A corrupção parece estar profundamente enraizada em setores do Judiciário brasileiro. Uma recente operação da Polícia Federal, que resultou no afastamento de cinco desembargadores do Tribunal de Justiça de Mato Grosso do Sul (TJ-MS), trouxe à tona uma rede de venda de sentenças, conectando agentes judiciais de diferentes estados e chegando até o Superior Tribunal de Justiça (STJ).
Na terça-feira (29), após investigações realizadas pela Polícia Federal e pelo Ministério Público Federal, o ministro Cristiano Zanin, do Supremo Tribunal Federal (STF), determinou a transferência das investigações para seu gabinete. Com cerca de 3,5 mil arquivos encontrados no celular de um dos principais operadores do esquema, o advogado Roberto Zampieri, o caso expande seu alcance para o núcleo da Justiça brasileira.
O advogado Zampieri, peça-chave nas investigações, foi assassinado em dezembro de 2023, em Cuiabá, quando chegava ao trabalho. A apuração inicial do homicídio levou a polícia a descobrir, quase por acaso, uma extensa rede de corrupção, envolvendo desde escritórios de advocacia com acesso privilegiado ao Judiciário até serviços de lobby, servidores de alto escalão, magistrados e propinas milionárias. Zampieri, também suspeito de atuar como lobista e corruptor, seria o elo entre diversos atores envolvidos.
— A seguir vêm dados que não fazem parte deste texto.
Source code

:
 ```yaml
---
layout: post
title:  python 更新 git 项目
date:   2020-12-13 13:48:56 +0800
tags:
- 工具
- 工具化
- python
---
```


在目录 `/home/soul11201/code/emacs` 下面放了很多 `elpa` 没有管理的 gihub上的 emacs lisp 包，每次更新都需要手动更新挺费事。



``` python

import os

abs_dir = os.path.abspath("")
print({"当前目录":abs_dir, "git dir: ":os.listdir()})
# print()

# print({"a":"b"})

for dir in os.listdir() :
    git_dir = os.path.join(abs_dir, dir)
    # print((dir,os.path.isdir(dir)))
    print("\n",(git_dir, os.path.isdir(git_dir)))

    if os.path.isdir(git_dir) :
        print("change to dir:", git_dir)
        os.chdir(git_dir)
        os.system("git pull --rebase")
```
Os cinco desembargadores afastados do TJ-MS incluem o presidente do tribunal, Sérgio Fernandes Martins, além de Vladimir Abreu da Silva, Marco José de Brito Rodrigues, Sideni Pimentel e Alexandre Aguiar Bastos. O ministro do STJ Francisco Falcão determinou que os magistrados afastados fossem monitorados por tornozeleiras eletrônicas e proibidos de acessar os prédios dos tribunais. Em uma das residências investigadas, a Polícia Federal apreendeu R$ 3 milhões em dinheiro.
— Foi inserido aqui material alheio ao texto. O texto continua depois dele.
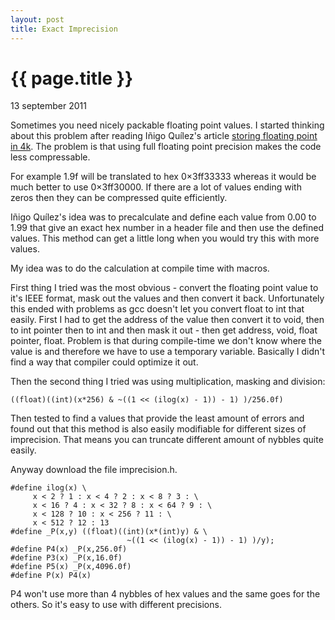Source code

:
 ```yaml
---
layout: post
title: Exact Imprecision
---
```


{{ page.title }}
================

<p class="meta">13 september 2011</p>

Sometimes you need nicely packable floating point values.
I started thinking about this problem after reading 
Iñigo Quílez's article [storing floating point in 4k](http://www.iquilezles.org/www/articles/float4k/float4k.htm). 
The problem is that using full floating point precision 
makes the code less compressable.

For example 1.9f will be translated to hex 0×3ff33333 
whereas it would be much better to use 0×3ff30000. 
If there are a lot of values ending with zeros then 
they can be compressed quite efficiently.

Iñigo Quílez's idea was to precalculate and define each 
value from 0.00 to 1.99 that give an exact hex number 
in a header file and then use the defined values. 
This method can get a little long when you would 
try this with more values.

My idea was to do the calculation at compile time 
with macros.

First thing I tried was the most obvious - convert the floating 
point value to it's IEEE format, mask out the values and then 
convert it back. Unfortunately this ended with problems as gcc 
doesn't let you convert float to int that easily. First I had 
to get the address of the value then convert it to void, then 
to int pointer then to int and then mask it out - then get 
address, void, float pointer, float. Problem is that during 
compile-time we don't know where the value is and therefore we 
have to use a temporary variable. Basically I didn't find a way 
that compiler could optimize it out.

Then the second thing I tried was using multiplication, masking and division:

    ((float)((int)(x*256) & ~((1 << (ilog(x) - 1)) - 1) )/256.0f)

Then tested to find a values that provide the least amount of errors 
and found out that this method is also easily modifiable for different 
sizes of imprecision. That means you can truncate different amount of nybbles quite easily.

Anyway download the file imprecision.h.

    #define ilog(x) \
         x < 2 ? 1 : x < 4 ? 2 : x < 8 ? 3 : \
         x < 16 ? 4 : x < 32 ? 8 : x < 64 ? 9 : \
         x < 128 ? 10 : x < 256 ? 11 : \ 
         x < 512 ? 12 : 13
    #define _P(x,y) ((float)((int)(x*(int)y) & \
                              ~((1 << (ilog(x) - 1)) - 1) )/y);
    #define P4(x) _P(x,256.0f)
    #define P3(x) _P(x,16.0f)
    #define P5(x) _P(x,4096.0f)
    #define P(x) P4(x)

P4 won't use more than 4 nybbles of hex values and the 
same goes for the others. So it's easy to use with different precisions.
A operação policial não se limita a Mato Grosso do Sul. Suspeitas de práticas semelhantes já levaram ao afastamento de desembargadores em outros estados. Segundo dados do Conselho Nacional de Justiça (CNJ), o STJ afastou, apenas em 2023, dez desembargadores em seis estados: seis em Mato Grosso do Sul, dois no Mato Grosso, um em São Paulo e outro em Goiânia. Na Bahia, a Operação Faroeste, deflagrada em 2019, resultou no afastamento de oito desembargadores e três juízes de primeira instância, todos suspeitos de envolvimento em venda de sentenças, especialmente em casos de conflitos fundiários.
Em Brasília, o caso ganhou destaque após o Conselho de Controle de Atividades Financeiras (Coaf), órgão do Ministério da Fazenda, identificar movimentações financeiras atípicas nas contas bancárias do ministro Paulo Moura Ribeiro, do STJ. Ao assumir o inquérito, Zanin delegou à Polícia Federal a continuidade das apurações. Em sua defesa, o ministro negou qualquer ato ilícito, afirmando que os valores recebidos seriam oriundos de aulas, palestras e reformas de um imóvel familiar.
A repercussão do caso acendeu o alerta entre parlamentares, especialmente os que defendem maior fiscalização do Judiciário. O senador Alessandro Vieira (MDB-SE), defensor da criação de uma Comissão Parlamentar de Inquérito (CPI) da Toga, apontou que as suspeitas de corrupção entre os Tribunais de Justiça reforçam a necessidade de uma investigação ampla do sistema judiciário, particularmente nos tribunais superiores. Vieira afirmou que as suspeitas de corrupção integram uma “corrupção generalizada” nos três poderes e enfatizou a necessidade de novos mecanismos de combate, direcionados principalmente à lavagem de dinheiro, o que, segundo ele, seria um elemento comum entre os crimes investigados.
Na Câmara, o deputado Alfredo Gaspar (União Brasil-AL) trabalha para angariar apoio para a instalação da CPI da Venda de Sentenças, ponderando sobre o interesse político necessário para essa iniciativa e a disposição do Judiciário em investigar a si mesmo.
O caso evidencia que, embora o Judiciário seja um dos poderes mais corporativos da República, as suspeitas de corrupção estão cada vez mais sendo enfrentadas. Nos últimos anos, as operações de combate a desvios nos tribunais estaduais têm gerado uma crise de credibilidade para o setor, que se vê pressionado a adotar medidas de autocontrole e transparência. No entanto, conforme apontam os críticos, resta saber se o Judiciário estaria disposto a “cortar na própria carne” para evitar que as raízes da corrupção continuem a contaminar suas instituições.